Antje Weithaas began playing the violin at the age of four and later studied at the Hanns Eisler Academy
of Music in Berlin with Professor Werner Scholz. She won the Kreisler Competition in Graz in 1987 and
the Bach Competition in Leipzig in 1988, as well as the Hanover International Violin Competition in 1991.
After teaching at the Berlin University of the Arts, Antje Weithaas was appointed professor of violin at the
Hanns Eisler Academy of Music in 2004. She plays on a 2001 Peter Greiner violin.


Born in 1970, Paul Rivinius received his first piano lessons at the age of five. His first teachers
were Gustaf Grosch in Munich and Alexander Sellier, Walter Blankenheim and Nerine Barrett at the
Saarbrücken College of Music.
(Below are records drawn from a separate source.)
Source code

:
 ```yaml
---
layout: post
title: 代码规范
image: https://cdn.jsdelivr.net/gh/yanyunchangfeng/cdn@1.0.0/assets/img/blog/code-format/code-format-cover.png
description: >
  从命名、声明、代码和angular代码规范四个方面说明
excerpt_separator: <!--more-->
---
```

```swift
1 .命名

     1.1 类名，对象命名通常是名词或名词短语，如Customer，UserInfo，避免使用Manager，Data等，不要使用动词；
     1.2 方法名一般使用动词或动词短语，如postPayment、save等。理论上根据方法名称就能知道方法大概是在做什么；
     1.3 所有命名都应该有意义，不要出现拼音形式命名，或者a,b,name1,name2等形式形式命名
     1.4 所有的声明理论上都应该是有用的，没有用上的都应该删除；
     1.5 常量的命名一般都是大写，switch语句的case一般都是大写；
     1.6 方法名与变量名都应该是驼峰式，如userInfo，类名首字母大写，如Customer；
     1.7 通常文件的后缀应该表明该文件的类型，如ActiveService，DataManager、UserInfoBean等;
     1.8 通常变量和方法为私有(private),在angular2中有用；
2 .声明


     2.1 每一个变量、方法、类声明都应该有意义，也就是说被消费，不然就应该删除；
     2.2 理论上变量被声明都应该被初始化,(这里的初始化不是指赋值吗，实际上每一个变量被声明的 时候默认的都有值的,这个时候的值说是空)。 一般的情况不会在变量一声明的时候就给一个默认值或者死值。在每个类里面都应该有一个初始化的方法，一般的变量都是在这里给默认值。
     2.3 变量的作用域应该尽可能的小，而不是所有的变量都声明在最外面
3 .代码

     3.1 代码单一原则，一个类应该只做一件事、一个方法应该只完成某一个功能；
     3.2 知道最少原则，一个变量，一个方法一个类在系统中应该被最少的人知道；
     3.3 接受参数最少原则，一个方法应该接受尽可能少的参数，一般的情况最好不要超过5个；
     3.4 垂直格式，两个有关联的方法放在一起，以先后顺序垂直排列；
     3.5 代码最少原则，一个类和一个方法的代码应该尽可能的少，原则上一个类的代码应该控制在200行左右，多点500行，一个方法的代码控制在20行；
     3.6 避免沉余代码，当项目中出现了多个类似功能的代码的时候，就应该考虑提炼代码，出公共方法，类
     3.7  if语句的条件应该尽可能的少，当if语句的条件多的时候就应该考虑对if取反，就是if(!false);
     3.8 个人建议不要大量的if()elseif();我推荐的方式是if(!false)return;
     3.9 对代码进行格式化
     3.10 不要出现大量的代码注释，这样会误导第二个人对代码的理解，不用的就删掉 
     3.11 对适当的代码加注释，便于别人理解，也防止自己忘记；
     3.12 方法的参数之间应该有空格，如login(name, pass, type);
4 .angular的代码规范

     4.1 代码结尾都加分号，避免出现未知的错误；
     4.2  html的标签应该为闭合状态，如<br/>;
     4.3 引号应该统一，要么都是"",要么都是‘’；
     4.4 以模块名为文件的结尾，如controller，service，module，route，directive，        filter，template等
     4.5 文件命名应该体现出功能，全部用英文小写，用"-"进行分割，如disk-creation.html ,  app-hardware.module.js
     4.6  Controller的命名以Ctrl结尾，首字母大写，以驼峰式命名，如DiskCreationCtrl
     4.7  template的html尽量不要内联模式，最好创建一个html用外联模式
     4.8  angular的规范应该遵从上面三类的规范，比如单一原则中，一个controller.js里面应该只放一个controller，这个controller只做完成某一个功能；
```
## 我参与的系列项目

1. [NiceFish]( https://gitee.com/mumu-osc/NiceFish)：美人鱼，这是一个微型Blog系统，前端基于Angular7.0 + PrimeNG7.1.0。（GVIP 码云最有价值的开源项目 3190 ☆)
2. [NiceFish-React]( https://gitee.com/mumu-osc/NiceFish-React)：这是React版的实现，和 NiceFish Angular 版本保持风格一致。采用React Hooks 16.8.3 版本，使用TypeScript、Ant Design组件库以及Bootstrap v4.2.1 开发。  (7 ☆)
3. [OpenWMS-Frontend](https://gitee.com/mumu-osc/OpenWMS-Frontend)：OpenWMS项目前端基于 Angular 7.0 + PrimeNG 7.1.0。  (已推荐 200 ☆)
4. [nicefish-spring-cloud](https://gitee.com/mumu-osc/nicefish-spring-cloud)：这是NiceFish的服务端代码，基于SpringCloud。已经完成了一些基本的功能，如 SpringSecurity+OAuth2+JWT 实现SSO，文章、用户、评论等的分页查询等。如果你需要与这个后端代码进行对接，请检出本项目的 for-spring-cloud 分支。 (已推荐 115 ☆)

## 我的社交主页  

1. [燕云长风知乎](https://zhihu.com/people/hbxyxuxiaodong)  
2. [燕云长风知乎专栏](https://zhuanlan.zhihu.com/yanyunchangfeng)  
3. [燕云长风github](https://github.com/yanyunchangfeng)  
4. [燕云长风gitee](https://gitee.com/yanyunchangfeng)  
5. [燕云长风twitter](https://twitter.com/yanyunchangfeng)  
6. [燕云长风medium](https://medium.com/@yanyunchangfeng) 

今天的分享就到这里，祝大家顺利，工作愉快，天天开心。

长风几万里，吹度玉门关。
He continued his piano studies with Raymund Havenith and Gerhard
Oppitz at the Munich College of Music, where he graduated with distinction in 1998.
For many years Paul Rivinius was a member of the German National Youth Orchestra and of the
Gustav Mahler Youth Orchestra under Claudio Abbado.
He also enjoyed considerable success with the Clemente Trio, an ensemble founded in 1986: the trio
won the prestigious ARD Competition in Munich in 1998 and was subsequently selected as a „Rising
Star“ ensemble, resulting in guest appearances in the ten most important concert halls in the world,
including the Carnegie Hall in New York and the Wigmore Hall in London.
He also plays alongside his brothers in the Rivinius Piano Quartet, and since 2004 he has been the
pianist of the Mozart Piano Quartet, which performs throughout Europe, North and South America.
Paul Rivinius taught for many years as a professor of chamber music at the Hanns Eisler Academy
of Music in Berlin; he now lives as a freelance pianist in Munich.